ComReg , the independent telecoms regulator, will continue to ensure that all providers meet relevant obligations in areas such as roaming alerts. ComReg also has information for customers in relation to roaming on their website , including tips on how to avoid inadvertent roaming.
Currently when you buy something from outside the EU, you pay VAT when the value is over €22 and you pay import charges on items over €150. When the UK leaves the EU, these costs will apply to items from the UK. Therefore, you are advised to make sure you:
EU consumer law will not apply to and in the UK after its departure from the EU. Current redress mechanisms, as provided for under EU consumer law, will therefore not be available. For example, if you are in a dispute with a UK-based trader, you may not be able to avail of the European Consumer Centre network or the European Small Claims Procedure.

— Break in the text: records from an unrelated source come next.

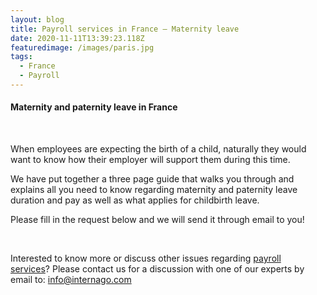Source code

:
 ```yaml
---
layout: blog
title: Payroll services in France – Maternity leave
date: 2020-11-11T13:39:23.118Z
featuredimage: /images/paris.jpg
tags:
  - France
  - Payroll
---
```

<!--StartFragment-->

#### Maternity and paternity leave in France

 

When employees are expecting the birth of a child, naturally they would want to know how their employer will support them during this time. 

We have put together a three page guide that walks you through and explains all you need to know regarding maternity and paternity leave duration and pay as well as what applies for childbirth leave.

Please fill in the request below and we will send it through email to you!

 

Interested to know more or discuss other issues regarding [payroll services](https://www.internago.com/payroll-services)? Please contact us for a discussion with one of our experts by email to: [info@internago.com](mailto:info@internago.com) 

<!--EndFragment-->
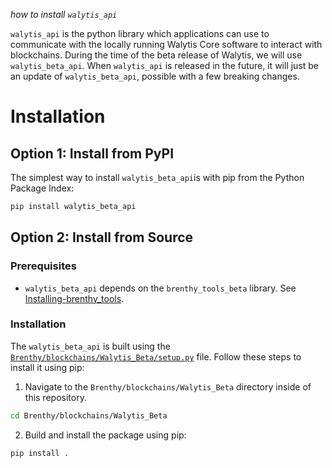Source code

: _how to install `walytis_api`_

`walytis_api` is the python library which applications can use to communicate with the locally running Walytis Core software to interact with blockchains.
During the time of the beta release of Walytis, we will use `walytis_beta_api`.
When `walytis_api` is released in the future, it will just be an update of `walytis_beta_api`, possible with a few breaking changes.

# Installation
## Option 1: Install from PyPI
The simplest way to install `walytis_beta_api`is with pip from the Python Package Index:
```sh
pip install walytis_beta_api
```
## Option 2: Install from Source
### Prerequisites

- `walytis_beta_api` depends on the `brenthy_tools_beta` library. See [Installing-brenthy_tools](/Documentation/Brenthy/User/Installing-brenthy_tools.md).
### Installation

The `walytis_beta_api` is built using the [`Brenthy/blockchains/Walytis_Beta/setup.py`](/Brenthy/blockchains/Walytis_Beta/setup.py)  file.
Follow these steps to install it using pip:
1. Navigate to the `Brenthy/blockchains/Walytis_Beta` directory inside of this repository.
```sh
cd Brenthy/blockchains/Walytis_Beta
```
2. Build and install the package using pip:
```sh
pip install .
```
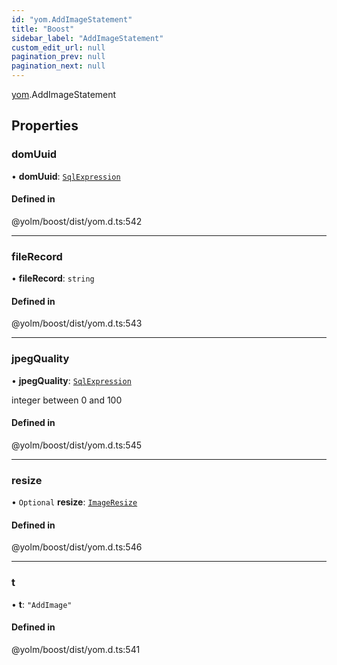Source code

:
 ```yaml
---
id: "yom.AddImageStatement"
title: "Boost"
sidebar_label: "AddImageStatement"
custom_edit_url: null
pagination_prev: null
pagination_next: null
---
```


[yom](../namespaces/yom.md).AddImageStatement

## Properties

### domUuid

• **domUuid**: [`SqlExpression`](../namespaces/yom.md#sqlexpression)

#### Defined in

@yolm/boost/dist/yom.d.ts:542

___

### fileRecord

• **fileRecord**: `string`

#### Defined in

@yolm/boost/dist/yom.d.ts:543

___

### jpegQuality

• **jpegQuality**: [`SqlExpression`](../namespaces/yom.md#sqlexpression)

integer between 0 and 100

#### Defined in

@yolm/boost/dist/yom.d.ts:545

___

### resize

• `Optional` **resize**: [`ImageResize`](yom.ImageResize.md)

#### Defined in

@yolm/boost/dist/yom.d.ts:546

___

### t

• **t**: ``"AddImage"``

#### Defined in

@yolm/boost/dist/yom.d.ts:541
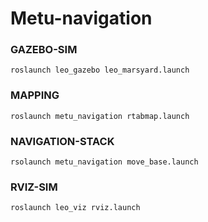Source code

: # Metu-navigation

### GAZEBO-SIM
```shell
roslaunch leo_gazebo leo_marsyard.launch
```

### MAPPING
```shell
roslaunch metu_navigation rtabmap.launch
```

### NAVIGATION-STACK
```shell
rsolaunch metu_navigation move_base.launch
```

### RVIZ-SIM
```shell
roslaunch leo_viz rviz.launch
```
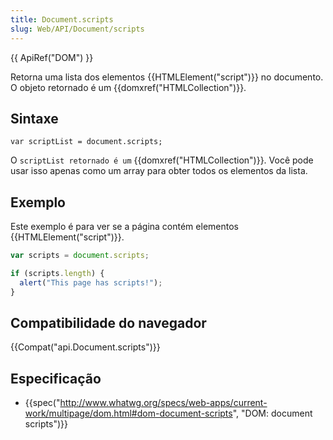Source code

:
 ```yaml
---
title: Document.scripts
slug: Web/API/Document/scripts
---
```


{{ ApiRef("DOM") }}

Retorna uma lista dos elementos {{HTMLElement("script")}} no documento. O objeto retornado é um {{domxref("HTMLCollection")}}.

## Sintaxe

```
var scriptList = document.scripts;
```

O `scriptList retornado é um` {{domxref("HTMLCollection")}}. Você pode usar isso apenas como um array para obter todos os elementos da lista.

## Exemplo

Este exemplo é para ver se a página contém elementos {{HTMLElement("script")}}.

```js
var scripts = document.scripts;

if (scripts.length) {
  alert("This page has scripts!");
}
```

## Compatibilidade do navegador

{{Compat("api.Document.scripts")}}

## Especificação

- {{spec("http://www.whatwg.org/specs/web-apps/current-work/multipage/dom.html#dom-document-scripts", "DOM: document scripts")}}
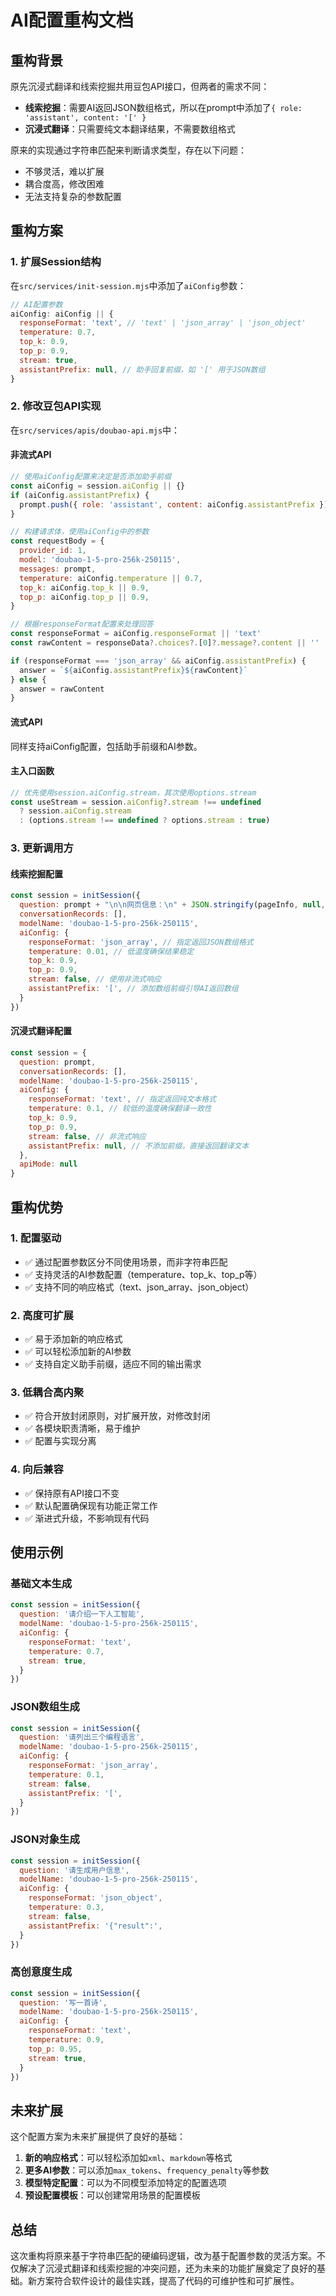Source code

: # AI配置重构文档

## 重构背景

原先沉浸式翻译和线索挖掘共用豆包API接口，但两者的需求不同：
- **线索挖掘**：需要AI返回JSON数组格式，所以在prompt中添加了`{ role: 'assistant', content: '[' }`
- **沉浸式翻译**：只需要纯文本翻译结果，不需要数组格式

原来的实现通过字符串匹配来判断请求类型，存在以下问题：
- 不够灵活，难以扩展
- 耦合度高，修改困难
- 无法支持复杂的参数配置

## 重构方案

### 1. 扩展Session结构

在`src/services/init-session.mjs`中添加了`aiConfig`参数：

```javascript
// AI配置参数
aiConfig: aiConfig || {
  responseFormat: 'text', // 'text' | 'json_array' | 'json_object'
  temperature: 0.7,
  top_k: 0.9,
  top_p: 0.9,
  stream: true,
  assistantPrefix: null, // 助手回复前缀，如 '[' 用于JSON数组
}
```

### 2. 修改豆包API实现

在`src/services/apis/doubao-api.mjs`中：

#### 非流式API
```javascript
// 使用aiConfig配置来决定是否添加助手前缀
const aiConfig = session.aiConfig || {}
if (aiConfig.assistantPrefix) {
  prompt.push({ role: 'assistant', content: aiConfig.assistantPrefix })
}

// 构建请求体，使用aiConfig中的参数
const requestBody = {
  provider_id: 1,
  model: 'doubao-1-5-pro-256k-250115',
  messages: prompt,
  temperature: aiConfig.temperature || 0.7,
  top_k: aiConfig.top_k || 0.9,
  top_p: aiConfig.top_p || 0.9,
}

// 根据responseFormat配置来处理回答
const responseFormat = aiConfig.responseFormat || 'text'
const rawContent = responseData?.choices?.[0]?.message?.content || ''

if (responseFormat === 'json_array' && aiConfig.assistantPrefix) {
  answer = `${aiConfig.assistantPrefix}${rawContent}`
} else {
  answer = rawContent
}
```

#### 流式API
同样支持aiConfig配置，包括助手前缀和AI参数。

#### 主入口函数
```javascript
// 优先使用session.aiConfig.stream，其次使用options.stream
const useStream = session.aiConfig?.stream !== undefined 
  ? session.aiConfig.stream 
  : (options.stream !== undefined ? options.stream : true)
```

### 3. 更新调用方

#### 线索挖掘配置
```javascript
const session = initSession({
  question: prompt + "\n\n网页信息：\n" + JSON.stringify(pageInfo, null, 2),
  conversationRecords: [],
  modelName: 'doubao-1-5-pro-256k-250115',
  aiConfig: {
    responseFormat: 'json_array', // 指定返回JSON数组格式
    temperature: 0.01, // 低温度确保结果稳定
    top_k: 0.9,
    top_p: 0.9,
    stream: false, // 使用非流式响应
    assistantPrefix: '[', // 添加数组前缀引导AI返回数组
  }
})
```

#### 沉浸式翻译配置
```javascript
const session = {
  question: prompt,
  conversationRecords: [],
  modelName: 'doubao-1-5-pro-256k-250115',
  aiConfig: {
    responseFormat: 'text', // 指定返回纯文本格式
    temperature: 0.1, // 较低的温度确保翻译一致性
    top_k: 0.9,
    top_p: 0.9,
    stream: false, // 非流式响应
    assistantPrefix: null, // 不添加前缀，直接返回翻译文本
  },
  apiMode: null
}
```

## 重构优势

### 1. 配置驱动
- ✅ 通过配置参数区分不同使用场景，而非字符串匹配
- ✅ 支持灵活的AI参数配置（temperature、top_k、top_p等）
- ✅ 支持不同的响应格式（text、json_array、json_object）

### 2. 高度可扩展
- ✅ 易于添加新的响应格式
- ✅ 可以轻松添加新的AI参数
- ✅ 支持自定义助手前缀，适应不同的输出需求

### 3. 低耦合高内聚
- ✅ 符合开放封闭原则，对扩展开放，对修改封闭
- ✅ 各模块职责清晰，易于维护
- ✅ 配置与实现分离

### 4. 向后兼容
- ✅ 保持原有API接口不变
- ✅ 默认配置确保现有功能正常工作
- ✅ 渐进式升级，不影响现有代码

## 使用示例

### 基础文本生成
```javascript
const session = initSession({
  question: '请介绍一下人工智能',
  modelName: 'doubao-1-5-pro-256k-250115',
  aiConfig: {
    responseFormat: 'text',
    temperature: 0.7,
    stream: true,
  }
})
```

### JSON数组生成
```javascript
const session = initSession({
  question: '请列出三个编程语言',
  modelName: 'doubao-1-5-pro-256k-250115',
  aiConfig: {
    responseFormat: 'json_array',
    temperature: 0.1,
    stream: false,
    assistantPrefix: '[',
  }
})
```

### JSON对象生成
```javascript
const session = initSession({
  question: '请生成用户信息',
  modelName: 'doubao-1-5-pro-256k-250115',
  aiConfig: {
    responseFormat: 'json_object',
    temperature: 0.3,
    stream: false,
    assistantPrefix: '{"result":',
  }
})
```

### 高创意度生成
```javascript
const session = initSession({
  question: '写一首诗',
  modelName: 'doubao-1-5-pro-256k-250115',
  aiConfig: {
    responseFormat: 'text',
    temperature: 0.9,
    top_p: 0.95,
    stream: true,
  }
})
```

## 未来扩展

这个配置方案为未来扩展提供了良好的基础：

1. **新的响应格式**：可以轻松添加如`xml`、`markdown`等格式
2. **更多AI参数**：可以添加`max_tokens`、`frequency_penalty`等参数
3. **模型特定配置**：可以为不同模型添加特定的配置选项
4. **预设配置模板**：可以创建常用场景的配置模板

## 总结

这次重构将原来基于字符串匹配的硬编码逻辑，改为基于配置参数的灵活方案。不仅解决了沉浸式翻译和线索挖掘的冲突问题，还为未来的功能扩展奠定了良好的基础。新方案符合软件设计的最佳实践，提高了代码的可维护性和可扩展性。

However, consumers in Ireland can take individual action through the Irish Courts if they have purchased online from UK traders who do business in the EU.
Further information on your consumer rights in relation to Brexit is available from the Competition and Consumer Protection Agency . The EU Commission has also produced a useful factsheet on this topic.
Schools, colleges and state agencies are working to ensure adequate data protection including engagement, where relevant, with UK counterparts. The EU Commission has also produced a useful factsheet that covers this topic.